The first problem with this ruling is that it violates what we should understand, as a culture, about rape and the definition of violence.
Rape is a breach of an individual’s bodily autonomy and integrity. It is inherently violent.
The second problem is less abstract. A survivor of rape now has to contend with the fact that her rapist walks free and can seek retaliation at any time.
Courtney Andrews has had to move across the state to get away from her rapist, and she is concerned for her family now that he will not be sentenced to time in prison. It’s possible that Andrews’ choice to press charges will make him more likely to retaliate, so this ruling may have the effect of punishing the survivor for being brave enough to report her rape.
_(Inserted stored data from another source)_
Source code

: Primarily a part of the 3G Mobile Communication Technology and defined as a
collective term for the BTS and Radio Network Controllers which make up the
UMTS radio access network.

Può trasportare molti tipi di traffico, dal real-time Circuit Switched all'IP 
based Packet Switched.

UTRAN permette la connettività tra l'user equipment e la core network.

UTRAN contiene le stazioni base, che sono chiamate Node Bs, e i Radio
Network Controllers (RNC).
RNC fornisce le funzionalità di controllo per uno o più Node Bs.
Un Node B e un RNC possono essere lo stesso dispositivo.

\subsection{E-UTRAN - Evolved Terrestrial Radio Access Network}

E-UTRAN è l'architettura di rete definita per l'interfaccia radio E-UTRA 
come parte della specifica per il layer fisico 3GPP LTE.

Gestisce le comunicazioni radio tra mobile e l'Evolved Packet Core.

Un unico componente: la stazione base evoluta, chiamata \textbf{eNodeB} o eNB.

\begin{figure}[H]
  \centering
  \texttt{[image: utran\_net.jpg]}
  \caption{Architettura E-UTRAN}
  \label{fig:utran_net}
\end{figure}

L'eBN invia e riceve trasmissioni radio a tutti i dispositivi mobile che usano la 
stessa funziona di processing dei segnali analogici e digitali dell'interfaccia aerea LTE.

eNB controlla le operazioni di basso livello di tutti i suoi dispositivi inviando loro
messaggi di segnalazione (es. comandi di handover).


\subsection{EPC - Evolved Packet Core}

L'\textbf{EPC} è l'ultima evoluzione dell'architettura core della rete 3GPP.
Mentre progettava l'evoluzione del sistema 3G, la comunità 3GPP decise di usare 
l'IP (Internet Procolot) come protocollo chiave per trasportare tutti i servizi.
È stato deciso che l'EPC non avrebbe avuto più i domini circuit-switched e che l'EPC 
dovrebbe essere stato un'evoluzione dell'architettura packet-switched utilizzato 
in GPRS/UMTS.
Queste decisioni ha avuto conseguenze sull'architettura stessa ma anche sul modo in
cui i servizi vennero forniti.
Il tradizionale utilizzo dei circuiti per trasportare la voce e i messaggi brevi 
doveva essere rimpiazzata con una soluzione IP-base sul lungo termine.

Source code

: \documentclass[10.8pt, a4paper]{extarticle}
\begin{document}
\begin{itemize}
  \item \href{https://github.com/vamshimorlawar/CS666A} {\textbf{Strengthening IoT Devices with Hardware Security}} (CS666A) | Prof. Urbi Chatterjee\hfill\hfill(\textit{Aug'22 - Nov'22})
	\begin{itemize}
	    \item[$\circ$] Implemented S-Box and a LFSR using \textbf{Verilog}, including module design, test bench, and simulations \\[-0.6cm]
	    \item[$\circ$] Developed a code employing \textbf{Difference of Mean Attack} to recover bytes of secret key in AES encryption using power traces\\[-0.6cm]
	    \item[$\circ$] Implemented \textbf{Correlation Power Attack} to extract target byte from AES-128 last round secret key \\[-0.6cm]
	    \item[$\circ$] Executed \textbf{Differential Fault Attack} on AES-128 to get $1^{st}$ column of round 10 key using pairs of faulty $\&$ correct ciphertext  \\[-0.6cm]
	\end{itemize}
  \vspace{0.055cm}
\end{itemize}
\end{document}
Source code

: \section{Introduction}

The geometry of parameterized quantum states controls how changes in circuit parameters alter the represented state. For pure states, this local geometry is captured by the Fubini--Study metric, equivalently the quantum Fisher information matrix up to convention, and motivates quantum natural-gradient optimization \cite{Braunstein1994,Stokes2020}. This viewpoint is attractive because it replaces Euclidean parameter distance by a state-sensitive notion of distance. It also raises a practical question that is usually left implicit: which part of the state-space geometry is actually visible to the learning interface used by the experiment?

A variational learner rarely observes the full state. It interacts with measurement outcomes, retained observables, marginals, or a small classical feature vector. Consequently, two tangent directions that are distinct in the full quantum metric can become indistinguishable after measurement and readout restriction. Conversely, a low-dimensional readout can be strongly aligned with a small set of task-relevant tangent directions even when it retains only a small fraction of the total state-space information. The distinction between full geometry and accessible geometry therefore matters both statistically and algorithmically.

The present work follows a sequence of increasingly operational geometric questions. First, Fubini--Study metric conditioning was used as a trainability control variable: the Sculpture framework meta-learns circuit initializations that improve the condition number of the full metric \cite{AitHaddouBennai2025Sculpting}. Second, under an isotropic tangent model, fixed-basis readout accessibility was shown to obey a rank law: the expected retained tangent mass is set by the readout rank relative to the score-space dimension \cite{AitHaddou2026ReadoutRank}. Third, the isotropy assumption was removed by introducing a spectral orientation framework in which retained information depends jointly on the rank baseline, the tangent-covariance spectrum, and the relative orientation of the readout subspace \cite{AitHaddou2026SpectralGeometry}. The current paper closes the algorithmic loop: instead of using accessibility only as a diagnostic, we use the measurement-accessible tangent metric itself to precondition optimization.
Andrews told the The News Courier:
“Now that he is free, I will absolutely not come home.”
Immediately after the ruling, the District Attorney brought up the guidelines of the Code of Alabama, which allows a judge to split a sentence between jail time, probation time, and time in a corrections program, but the judge did not alter the decision.
Whether or not a sentencing split like this is legal according to the code is somewhat murky. What is clear is that first degree rape convictions have a sentencing range from 10 to 99 years.
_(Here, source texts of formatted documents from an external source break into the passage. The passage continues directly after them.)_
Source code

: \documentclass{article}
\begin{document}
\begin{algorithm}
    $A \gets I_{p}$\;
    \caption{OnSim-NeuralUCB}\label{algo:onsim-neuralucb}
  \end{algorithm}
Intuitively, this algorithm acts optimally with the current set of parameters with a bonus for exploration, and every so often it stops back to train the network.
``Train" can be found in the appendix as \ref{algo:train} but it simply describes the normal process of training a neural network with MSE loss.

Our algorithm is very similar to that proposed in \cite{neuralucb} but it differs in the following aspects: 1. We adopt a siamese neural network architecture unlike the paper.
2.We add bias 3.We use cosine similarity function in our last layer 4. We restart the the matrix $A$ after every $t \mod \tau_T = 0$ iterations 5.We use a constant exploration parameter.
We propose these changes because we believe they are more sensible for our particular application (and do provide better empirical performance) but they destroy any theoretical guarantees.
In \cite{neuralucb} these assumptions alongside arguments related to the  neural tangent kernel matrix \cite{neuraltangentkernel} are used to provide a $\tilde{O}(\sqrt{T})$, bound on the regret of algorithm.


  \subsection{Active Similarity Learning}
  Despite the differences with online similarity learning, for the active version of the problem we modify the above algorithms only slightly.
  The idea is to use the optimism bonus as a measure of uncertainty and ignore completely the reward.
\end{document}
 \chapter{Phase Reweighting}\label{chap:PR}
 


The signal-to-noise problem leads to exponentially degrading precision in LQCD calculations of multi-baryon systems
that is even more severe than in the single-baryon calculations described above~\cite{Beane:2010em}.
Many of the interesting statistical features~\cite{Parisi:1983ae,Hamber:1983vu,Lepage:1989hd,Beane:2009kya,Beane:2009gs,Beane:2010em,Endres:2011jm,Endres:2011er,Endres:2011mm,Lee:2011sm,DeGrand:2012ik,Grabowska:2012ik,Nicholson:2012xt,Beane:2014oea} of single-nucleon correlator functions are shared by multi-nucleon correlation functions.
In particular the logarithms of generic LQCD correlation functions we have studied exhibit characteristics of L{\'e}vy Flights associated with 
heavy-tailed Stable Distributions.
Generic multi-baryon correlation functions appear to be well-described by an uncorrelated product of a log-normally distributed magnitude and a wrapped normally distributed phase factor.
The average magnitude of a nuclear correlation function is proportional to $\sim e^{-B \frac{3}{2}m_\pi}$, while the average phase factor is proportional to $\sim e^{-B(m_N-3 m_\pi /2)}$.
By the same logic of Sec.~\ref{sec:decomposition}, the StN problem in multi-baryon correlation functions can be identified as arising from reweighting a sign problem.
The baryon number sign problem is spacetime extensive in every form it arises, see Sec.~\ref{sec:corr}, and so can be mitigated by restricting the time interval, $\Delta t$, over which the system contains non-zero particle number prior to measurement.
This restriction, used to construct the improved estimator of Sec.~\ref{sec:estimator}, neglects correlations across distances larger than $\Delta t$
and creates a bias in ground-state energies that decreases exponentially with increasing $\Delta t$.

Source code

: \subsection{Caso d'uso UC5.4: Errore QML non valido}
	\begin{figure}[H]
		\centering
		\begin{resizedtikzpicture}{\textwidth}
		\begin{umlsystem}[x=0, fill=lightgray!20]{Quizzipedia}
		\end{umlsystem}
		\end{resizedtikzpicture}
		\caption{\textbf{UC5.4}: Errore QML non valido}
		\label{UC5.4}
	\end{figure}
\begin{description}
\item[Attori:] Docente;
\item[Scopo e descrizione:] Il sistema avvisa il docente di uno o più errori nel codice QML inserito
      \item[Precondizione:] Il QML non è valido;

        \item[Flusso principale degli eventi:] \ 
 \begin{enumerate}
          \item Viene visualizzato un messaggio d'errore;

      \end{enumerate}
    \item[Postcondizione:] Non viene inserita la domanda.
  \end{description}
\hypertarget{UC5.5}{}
Since this story broke, the DA has filed a motion seeking a more punitive sentencing, asserting that the current sentence is illegal. The DA has also petitioned the Alabama Criminal Court of Appeals, arguing that rape is a “violent offense” and should be treated as such.
Meanwhile, Andrews must live with being unsafe while her rapist is allowed to go back home to his wife and three children. Of her feeling about the ruling, she said,
“He’s still not paying for any of it. When does he have to pay?”
“I’ve been paying since I was 13 years old.”
In cases of rape, the purpose of imprisonment is straightforward: It stops the rapist from hurting the survivor, or their family, or anyone else, again. As the ruling stands, it does just the opposite for Andrews.